What is being asked:
Where does the string "Junghyun" appear? Copy every line of the entries below that holds it.

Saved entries

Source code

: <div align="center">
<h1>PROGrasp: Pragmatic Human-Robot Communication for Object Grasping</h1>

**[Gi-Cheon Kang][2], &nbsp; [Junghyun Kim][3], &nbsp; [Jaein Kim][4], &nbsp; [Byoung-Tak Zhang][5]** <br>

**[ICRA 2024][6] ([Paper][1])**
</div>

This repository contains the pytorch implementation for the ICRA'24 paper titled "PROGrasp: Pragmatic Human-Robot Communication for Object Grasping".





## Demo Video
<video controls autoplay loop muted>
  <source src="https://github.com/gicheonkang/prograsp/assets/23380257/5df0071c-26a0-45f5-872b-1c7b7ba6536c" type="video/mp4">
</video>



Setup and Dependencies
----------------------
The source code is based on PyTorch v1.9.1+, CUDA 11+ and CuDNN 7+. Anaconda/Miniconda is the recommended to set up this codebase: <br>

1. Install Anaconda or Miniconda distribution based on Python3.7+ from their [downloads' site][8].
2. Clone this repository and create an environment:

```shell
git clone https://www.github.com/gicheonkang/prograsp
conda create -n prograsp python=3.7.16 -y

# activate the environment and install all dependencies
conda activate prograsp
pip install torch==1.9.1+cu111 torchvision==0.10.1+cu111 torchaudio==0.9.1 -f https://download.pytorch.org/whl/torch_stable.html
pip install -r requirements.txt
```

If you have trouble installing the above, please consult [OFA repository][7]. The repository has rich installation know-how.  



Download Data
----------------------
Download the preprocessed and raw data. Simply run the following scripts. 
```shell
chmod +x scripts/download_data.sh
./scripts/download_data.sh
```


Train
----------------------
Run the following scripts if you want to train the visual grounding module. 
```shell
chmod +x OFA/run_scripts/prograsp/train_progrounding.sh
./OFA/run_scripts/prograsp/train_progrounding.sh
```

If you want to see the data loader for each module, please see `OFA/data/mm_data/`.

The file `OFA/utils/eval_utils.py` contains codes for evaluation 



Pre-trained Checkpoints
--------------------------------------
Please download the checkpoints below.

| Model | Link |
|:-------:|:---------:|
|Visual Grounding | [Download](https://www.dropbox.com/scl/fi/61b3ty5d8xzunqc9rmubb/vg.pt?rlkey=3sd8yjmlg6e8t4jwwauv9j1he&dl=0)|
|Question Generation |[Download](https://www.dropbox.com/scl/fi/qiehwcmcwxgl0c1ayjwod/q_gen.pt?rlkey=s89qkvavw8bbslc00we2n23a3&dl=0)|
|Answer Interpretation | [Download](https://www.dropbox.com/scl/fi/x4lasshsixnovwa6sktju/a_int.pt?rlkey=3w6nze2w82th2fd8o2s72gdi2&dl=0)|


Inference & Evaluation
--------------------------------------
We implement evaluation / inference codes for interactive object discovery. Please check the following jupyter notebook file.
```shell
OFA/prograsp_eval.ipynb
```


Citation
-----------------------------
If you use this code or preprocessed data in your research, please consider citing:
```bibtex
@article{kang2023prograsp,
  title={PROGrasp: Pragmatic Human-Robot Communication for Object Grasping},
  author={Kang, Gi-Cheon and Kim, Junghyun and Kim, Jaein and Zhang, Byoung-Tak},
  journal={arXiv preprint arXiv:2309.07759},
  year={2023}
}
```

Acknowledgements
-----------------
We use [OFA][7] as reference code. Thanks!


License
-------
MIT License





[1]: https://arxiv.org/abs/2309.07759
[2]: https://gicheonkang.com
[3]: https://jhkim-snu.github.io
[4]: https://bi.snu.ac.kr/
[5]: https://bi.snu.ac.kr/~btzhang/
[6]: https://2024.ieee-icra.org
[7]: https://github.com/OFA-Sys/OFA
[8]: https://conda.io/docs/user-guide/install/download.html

Response below:
**[Gi-Cheon Kang][2], &nbsp; [Junghyun Kim][3], &nbsp; [Jaein Kim][4], &nbsp; [Byoung-Tak Zhang][5]** <br>
  author={Kang, Gi-Cheon and Kim, Junghyun and Kim, Jaein and Zhang, Byoung-Tak},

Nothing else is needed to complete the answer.